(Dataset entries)
----------

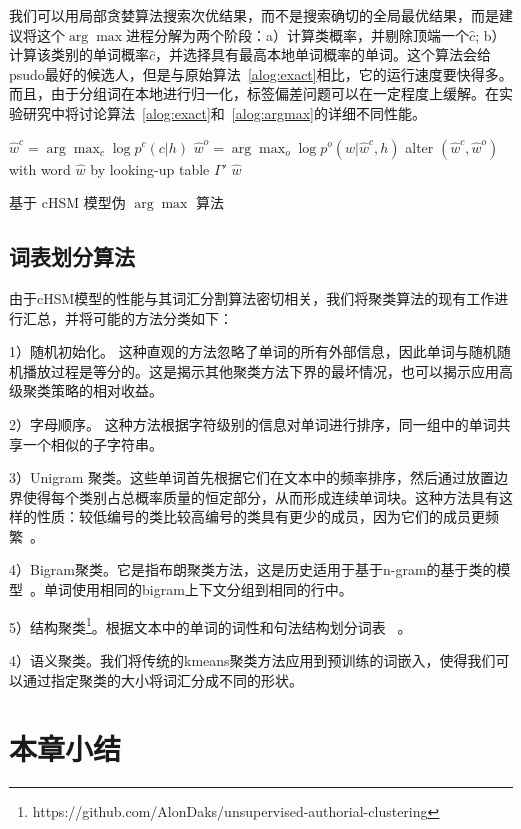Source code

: 我们可以用局部贪婪算法搜索次优结果，而不是搜索确切的全局最优结果，而是建议将这个$ \arg\max $进程分解为两个阶段：a）计算类概率，并剔除顶端一个$ \hat c $; b）计算该类别的单词概率$ \hat c $，并选择具有最高本地单词概率的单词。这个算法会给psudo最好的候选人，但是与原始算法~\ref{alog:exact}相比，它的运行速度要快得多。而且，由于分组词在本地进行归一化，标签偏差问题可以在一定程度上缓解。在实验研究中将讨论算法~\ref{alog:exact}和~\ref{alog:argmax}的详细不同性能。
\begin{algorithm}[!ht]
 $\hat w^c=\arg\max_c{\log p^c(c|h)}$ 
 $\hat w^o=\arg\max_o{\log p^o(w|\hat w^c,h)}$
 alter $(\hat w^c,\hat w^o)$ with word $\hat w$ by looking-up table $\Gamma'$ \;
 \Return $\hat w$
 \caption{基于 cHSM 模型伪 $\arg\max$ 算法}\label{alog:argmax}
\end{algorithm}

\subsection{词表划分算法}
由于cHSM模型的性能与其词汇分割算法密切相关，我们将聚类算法的现有工作进行汇总，并将可能的方法分类如下：

1）随机初始化。 这种直观的方法忽略了单词的所有外部信息，因此单词与随机随机播放过程是等分的。这是揭示其他聚类方法下界的最坏情况，也可以揭示应用高级聚类策略的相对收益。

2）字母顺序。 这种方法根据字符级别的信息对单词进行排序，同一组中的单词共享一个相似的子字符串。

3）Unigram 聚类。这些单词首先根据它们在文本中的频率排序，然后通过放置边界使得每个类别占总概率质量的恒定部分，从而形成连续单词块。这种方法具有这样的性质：较低编号的类比较高编号的类具有更少的成员，因为它们的成员更频繁~。

4）Bigram聚类。它是指布朗聚类方法，这是历史适用于基于n-gram的基于类的模型~。单词使用相同的bigram上下文分组到相同的行中。

5）结构聚类\footnote{https://github.com/AlonDaks/unsupervised-authorial-clustering}。根据文本中的单词的词性和句法结构划分词表~ 。

4）语义聚类。我们将传统的kmeans聚类方法应用到预训练的词嵌入，使得我们可以通过指定聚类的大小将词汇分成不同的形状。
\section{本章小结}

----------

— AIM OF THE EXERCISE —
Looking at the entries, how many lines contain the string "argmax"? The answer is that number alone.

— TASK RESULT —
2